- _PROBLEM DESCRIPTION_: Every line in the records below that holds the word "cada" is to be copied.

(Saved data entries)
▼

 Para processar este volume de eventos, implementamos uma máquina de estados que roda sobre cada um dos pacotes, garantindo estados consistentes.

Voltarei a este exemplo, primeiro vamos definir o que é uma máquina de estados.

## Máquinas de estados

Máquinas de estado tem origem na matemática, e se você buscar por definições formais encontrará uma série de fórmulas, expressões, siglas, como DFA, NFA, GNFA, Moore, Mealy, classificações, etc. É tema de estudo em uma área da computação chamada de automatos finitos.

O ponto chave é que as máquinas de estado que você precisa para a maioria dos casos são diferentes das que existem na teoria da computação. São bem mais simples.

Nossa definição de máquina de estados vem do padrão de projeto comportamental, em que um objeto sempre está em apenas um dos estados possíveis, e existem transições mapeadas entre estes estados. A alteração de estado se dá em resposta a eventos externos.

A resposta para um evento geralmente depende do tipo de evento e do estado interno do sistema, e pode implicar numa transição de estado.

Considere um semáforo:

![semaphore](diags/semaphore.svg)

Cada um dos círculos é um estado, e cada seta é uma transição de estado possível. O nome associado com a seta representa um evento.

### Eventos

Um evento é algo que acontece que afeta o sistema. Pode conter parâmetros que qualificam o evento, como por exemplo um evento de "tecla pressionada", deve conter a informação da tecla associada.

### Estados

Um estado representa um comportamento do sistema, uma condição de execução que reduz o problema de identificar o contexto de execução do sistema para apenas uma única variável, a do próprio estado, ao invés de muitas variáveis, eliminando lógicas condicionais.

▲

- _REPLY_:
 Para processar este volume de eventos, implementamos uma máquina de estados que roda sobre cada um dos pacotes, garantindo estados consistentes.
Cada um dos círculos é um estado, e cada seta é uma transição de estado possível. O nome associado com a seta representa um evento.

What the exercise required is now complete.